_PROVIDED INFORMATION_

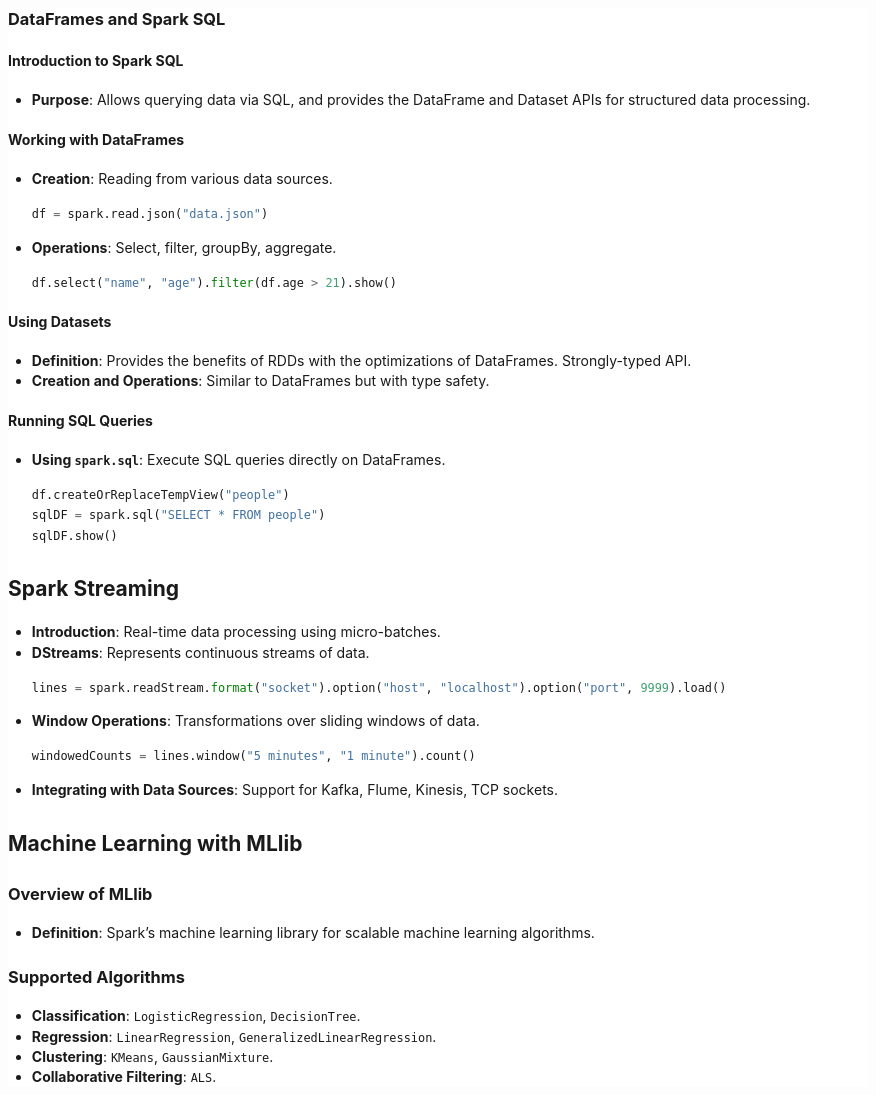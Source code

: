 ### DataFrames and Spark SQL

#### Introduction to Spark SQL
- **Purpose**: Allows querying data via SQL, and provides the DataFrame and Dataset APIs for structured data processing.

#### Working with DataFrames
- **Creation**: Reading from various data sources.
    ```python
    df = spark.read.json("data.json")
    ```
- **Operations**: Select, filter, groupBy, aggregate.
    ```python
    df.select("name", "age").filter(df.age > 21).show()
    ```

#### Using Datasets
- **Definition**: Provides the benefits of RDDs with the optimizations of DataFrames. Strongly-typed API.
- **Creation and Operations**: Similar to DataFrames but with type safety.

#### Running SQL Queries
- **Using `spark.sql`**: Execute SQL queries directly on DataFrames.
    ```python
    df.createOrReplaceTempView("people")
    sqlDF = spark.sql("SELECT * FROM people")
    sqlDF.show()
    ```

## Spark Streaming
- **Introduction**: Real-time data processing using micro-batches.
- **DStreams**: Represents continuous streams of data.
    ```python
    lines = spark.readStream.format("socket").option("host", "localhost").option("port", 9999).load()
    ```
- **Window Operations**: Transformations over sliding windows of data.
    ```python
    windowedCounts = lines.window("5 minutes", "1 minute").count()
    ```
- **Integrating with Data Sources**: Support for Kafka, Flume, Kinesis, TCP sockets.

## Machine Learning with MLlib

### Overview of MLlib
- **Definition**: Spark’s machine learning library for scalable machine learning algorithms.

### Supported Algorithms
- **Classification**: `LogisticRegression`, `DecisionTree`.
- **Regression**: `LinearRegression`, `GeneralizedLinearRegression`.
- **Clustering**: `KMeans`, `GaussianMixture`.
- **Collaborative Filtering**: `ALS`.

_YOUR INSTRUCTIONS_
Every line from the start of the material through the line holding "### Overview of MLlib" must be returned exactly, and the pictures must not.

_OUTPUT OF THE TASK_
Source code

: ### DataFrames and Spark SQL

#### Introduction to Spark SQL
- **Purpose**: Allows querying data via SQL, and provides the DataFrame and Dataset APIs for structured data processing.

#### Working with DataFrames
- **Creation**: Reading from various data sources.
    ```python
    df = spark.read.json("data.json")
    ```
- **Operations**: Select, filter, groupBy, aggregate.
    ```python
    df.select("name", "age").filter(df.age > 21).show()
    ```

#### Using Datasets
- **Definition**: Provides the benefits of RDDs with the optimizations of DataFrames. Strongly-typed API.
- **Creation and Operations**: Similar to DataFrames but with type safety.

#### Running SQL Queries
- **Using `spark.sql`**: Execute SQL queries directly on DataFrames.
    ```python
    df.createOrReplaceTempView("people")
    sqlDF = spark.sql("SELECT * FROM people")
    sqlDF.show()
    ```

## Spark Streaming
- **Introduction**: Real-time data processing using micro-batches.
- **DStreams**: Represents continuous streams of data.
    ```python
    lines = spark.readStream.format("socket").option("host", "localhost").option("port", 9999).load()
    ```
- **Window Operations**: Transformations over sliding windows of data.
    ```python
    windowedCounts = lines.window("5 minutes", "1 minute").count()
    ```
- **Integrating with Data Sources**: Support for Kafka, Flume, Kinesis, TCP sockets.

## Machine Learning with MLlib

### Overview of MLlib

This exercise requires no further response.